Under BM, variance accumulates linearly with time and no optimum is preferred. That makes BM a useful baseline for asking whether a multivariate rate structure is constant across a tree. When bifrost searches for branch-specific shifts under BM/BMM, it is still working inside that diffusion-based family.

OU changes the story by adding deterministic pull toward an optimum. The parameter $\alpha$ controls how strongly lineages are drawn back toward $\theta$ , so OU is often read as a simple model of adaptive constraint or stabilization (Hansen 1997; Butler and King 2004). EB is different again: it is not about attraction to an optimum, but about a directional change in tempo through time, often written as a rate like $\sigma^2(t) = \sigma_0^2 e^{rt}$ , with classic early-burst behavior corresponding to $r < 0$ (Harmon et al. 2010).

Six panels arranged in two rows and three columns. Top row shows BM, OU, and EB simulated trajectories through time. Bottom row shows the corresponding theoretical expected disparity curves: BM rises linearly, OU rises then plateaus, and EB rises quickly early and then flattens.

Figure 1. Three simple continuous-trait models contrasted with simulations and their theoretical disparity implications. Top row: simulated trajectories under BM, OU, and EB. BM diffuses at a constant rate, so trajectories spread steadily through time. OU adds deterministic pull toward an optimum, which keeps trajectories more tightly bounded around the center. EB begins with a stronger early burst and then slows sharply, so most divergence is front-loaded. Bottom row: the corresponding theoretical expected disparity-through-time curves under the same parameter values. BM increases linearly, OU rises and saturates, and EB accumulates disparity early before flattening.

Figure 1 also clarifies the scope of these models. BM, OU, and EB each provide a coarse whole-tree summary of how variation accumulates: BM assumes one diffusion process across the tree, OU adds one global pull structure, and EB allows one simple tree-wide trend in tempo. If a dataset instead contains patchy clade-specific shifts, mixtures of slower and faster regimes, or several distinct episodes of change, then even these more flexible whole-tree descriptions can miss the signal. EB is the clearest example: it allows non-uniformity, but only as one smooth tree-wide tempo trend rather than as localized shifts.

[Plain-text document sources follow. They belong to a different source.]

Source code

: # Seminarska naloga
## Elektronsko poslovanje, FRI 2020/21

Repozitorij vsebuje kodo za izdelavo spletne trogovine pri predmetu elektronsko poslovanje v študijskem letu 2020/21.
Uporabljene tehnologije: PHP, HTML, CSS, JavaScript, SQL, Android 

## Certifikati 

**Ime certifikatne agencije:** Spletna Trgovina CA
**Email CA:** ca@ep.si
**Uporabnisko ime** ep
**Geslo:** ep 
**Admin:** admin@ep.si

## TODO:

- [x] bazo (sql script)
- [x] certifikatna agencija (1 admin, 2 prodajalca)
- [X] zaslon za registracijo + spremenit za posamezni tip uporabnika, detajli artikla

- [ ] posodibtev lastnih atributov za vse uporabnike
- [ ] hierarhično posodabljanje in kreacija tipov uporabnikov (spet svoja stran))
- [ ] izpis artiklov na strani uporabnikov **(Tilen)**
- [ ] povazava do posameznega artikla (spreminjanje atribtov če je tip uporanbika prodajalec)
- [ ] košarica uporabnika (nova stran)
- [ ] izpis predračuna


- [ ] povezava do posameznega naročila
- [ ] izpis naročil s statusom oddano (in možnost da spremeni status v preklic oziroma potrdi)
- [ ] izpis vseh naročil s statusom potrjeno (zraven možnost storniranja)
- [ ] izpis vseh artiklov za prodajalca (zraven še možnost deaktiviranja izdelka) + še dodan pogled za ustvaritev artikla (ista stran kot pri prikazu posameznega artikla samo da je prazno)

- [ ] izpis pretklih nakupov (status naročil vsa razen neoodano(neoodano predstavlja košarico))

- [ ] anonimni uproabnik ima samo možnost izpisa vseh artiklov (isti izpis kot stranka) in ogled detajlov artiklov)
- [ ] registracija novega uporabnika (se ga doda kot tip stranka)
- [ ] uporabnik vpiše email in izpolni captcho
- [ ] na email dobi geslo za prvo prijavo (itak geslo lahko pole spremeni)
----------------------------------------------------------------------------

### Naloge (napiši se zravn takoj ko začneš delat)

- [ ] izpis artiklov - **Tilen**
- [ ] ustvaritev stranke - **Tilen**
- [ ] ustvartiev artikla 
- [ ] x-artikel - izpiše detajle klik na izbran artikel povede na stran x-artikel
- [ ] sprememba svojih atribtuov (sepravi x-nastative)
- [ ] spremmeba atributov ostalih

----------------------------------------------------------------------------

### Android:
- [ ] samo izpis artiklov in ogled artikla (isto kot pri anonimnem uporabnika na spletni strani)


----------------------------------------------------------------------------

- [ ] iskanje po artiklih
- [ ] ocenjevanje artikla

2. When the process is heterogeneous across the tree

That kind of mismatch is where bifrost becomes useful. The package does not replace BM with a different global family. Instead, it keeps the local process Brownian and allows different parts of the tree to occupy different multivariate BM/BMM regimes. In that sense, variation across an empirical tree can be approximated as a multi-regime Gaussian/Brownian process on a painted phylogeny: within each regime, traits still evolve as multivariate Gaussian diffusion, but across the tree the observed pattern can reflect several branch- or clade-specific regimes rather than one uniform model for the entire dataset.

This matters because heterogeneity is not only a problem for whole-tree fits. If the underlying process is patchy, nested, or recurrent across the phylogeny, then even models assigned to large clades can still average over mixed local regimes and provide a poor description of the data. Figure 2 extends the simpler descendant-clade shift logic introduced in Brownian Motion and Multivariate Shifts to that more heterogeneous setting.

Six-panel schematic figure in three rows and two columns. Left column shows a single-regime phylogeny, one global Gaussian ellipse in trait space, and one linear disparity-accumulation curve. Right column shows a phylogeny with two localized shift clades, three Gaussian covariance ellipses with shared orientation but different size, and several clade-specific piecewise disparity curves.

Figure 2. Whole-tree summaries versus heterogeneous regime mixtures. Left column: one global BM/BMM regime applies everywhere, yielding one tree-wide Gaussian trait-space geometry and one linear disparity-accumulation pattern. Right column: localized clade-specific shifts create multiple regimes across the tree; under bifrost’s current assumptions those local regimes remain multivariate Gaussian with shared covariance geometry but different scale, and their disparity accumulation patterns can diverge after shifts. Horizontal offsets in the trait-space panel are only for visual separation, not different regime means. Those local trajectories need not be well summarized by any single whole-tree fit.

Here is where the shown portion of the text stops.